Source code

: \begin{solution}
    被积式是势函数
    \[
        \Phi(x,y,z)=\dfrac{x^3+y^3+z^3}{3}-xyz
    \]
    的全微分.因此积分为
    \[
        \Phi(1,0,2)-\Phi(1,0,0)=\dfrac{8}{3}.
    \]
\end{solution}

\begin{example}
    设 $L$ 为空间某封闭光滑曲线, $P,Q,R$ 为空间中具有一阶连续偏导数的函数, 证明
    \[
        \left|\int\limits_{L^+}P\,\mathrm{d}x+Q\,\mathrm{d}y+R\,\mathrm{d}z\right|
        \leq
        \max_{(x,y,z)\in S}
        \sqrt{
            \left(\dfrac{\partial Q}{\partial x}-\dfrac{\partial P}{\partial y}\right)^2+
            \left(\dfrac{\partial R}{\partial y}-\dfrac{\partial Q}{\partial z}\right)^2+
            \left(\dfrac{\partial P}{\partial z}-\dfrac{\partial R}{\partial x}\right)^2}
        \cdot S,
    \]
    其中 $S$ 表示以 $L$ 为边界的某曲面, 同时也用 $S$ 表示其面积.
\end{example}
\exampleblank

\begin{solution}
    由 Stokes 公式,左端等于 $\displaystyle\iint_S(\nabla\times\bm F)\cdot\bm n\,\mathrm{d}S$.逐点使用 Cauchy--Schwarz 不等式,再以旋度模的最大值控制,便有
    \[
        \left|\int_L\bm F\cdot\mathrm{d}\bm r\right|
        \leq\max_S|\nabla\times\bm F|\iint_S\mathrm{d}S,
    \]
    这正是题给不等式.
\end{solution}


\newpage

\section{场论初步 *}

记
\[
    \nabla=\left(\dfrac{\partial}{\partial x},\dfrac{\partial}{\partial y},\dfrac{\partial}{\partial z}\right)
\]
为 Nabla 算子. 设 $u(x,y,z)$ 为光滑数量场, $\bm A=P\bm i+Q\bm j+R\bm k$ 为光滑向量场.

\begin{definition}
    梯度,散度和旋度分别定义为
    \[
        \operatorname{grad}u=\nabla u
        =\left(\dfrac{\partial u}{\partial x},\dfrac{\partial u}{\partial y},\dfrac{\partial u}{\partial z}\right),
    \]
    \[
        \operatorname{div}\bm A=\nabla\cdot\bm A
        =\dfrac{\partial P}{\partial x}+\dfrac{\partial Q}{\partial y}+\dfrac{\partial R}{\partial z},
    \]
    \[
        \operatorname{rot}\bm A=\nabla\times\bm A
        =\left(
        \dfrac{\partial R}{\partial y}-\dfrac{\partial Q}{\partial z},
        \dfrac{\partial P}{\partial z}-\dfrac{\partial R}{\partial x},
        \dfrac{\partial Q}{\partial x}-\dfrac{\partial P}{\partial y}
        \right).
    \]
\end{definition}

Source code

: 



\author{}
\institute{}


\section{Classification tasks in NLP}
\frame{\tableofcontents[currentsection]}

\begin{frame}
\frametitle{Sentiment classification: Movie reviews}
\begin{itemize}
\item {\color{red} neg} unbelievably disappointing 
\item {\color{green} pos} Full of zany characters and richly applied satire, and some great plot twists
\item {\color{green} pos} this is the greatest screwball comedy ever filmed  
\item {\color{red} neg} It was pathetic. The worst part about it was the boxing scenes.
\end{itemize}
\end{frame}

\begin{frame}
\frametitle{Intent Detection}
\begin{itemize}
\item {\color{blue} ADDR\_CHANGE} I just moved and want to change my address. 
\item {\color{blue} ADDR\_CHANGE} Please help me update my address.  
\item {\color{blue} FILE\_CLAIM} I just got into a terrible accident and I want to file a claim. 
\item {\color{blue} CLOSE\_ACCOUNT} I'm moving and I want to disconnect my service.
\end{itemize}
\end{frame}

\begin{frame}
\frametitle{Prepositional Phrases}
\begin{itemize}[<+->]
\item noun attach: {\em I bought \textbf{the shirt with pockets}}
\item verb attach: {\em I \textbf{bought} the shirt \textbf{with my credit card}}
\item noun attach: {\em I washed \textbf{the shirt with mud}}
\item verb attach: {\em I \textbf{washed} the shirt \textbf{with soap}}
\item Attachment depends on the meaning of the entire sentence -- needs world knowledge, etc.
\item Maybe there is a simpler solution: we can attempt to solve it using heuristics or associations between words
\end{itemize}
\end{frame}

#### DESCRIPTION OF THE TASK
All lines in the records above with "verb" need to be found and copied.

#### SOLUTION TO THIS EXERCISE
\item verb attach: {\em I \textbf{bought} the shirt \textbf{with my credit card}}
\item verb attach: {\em I \textbf{washed} the shirt \textbf{with soap}}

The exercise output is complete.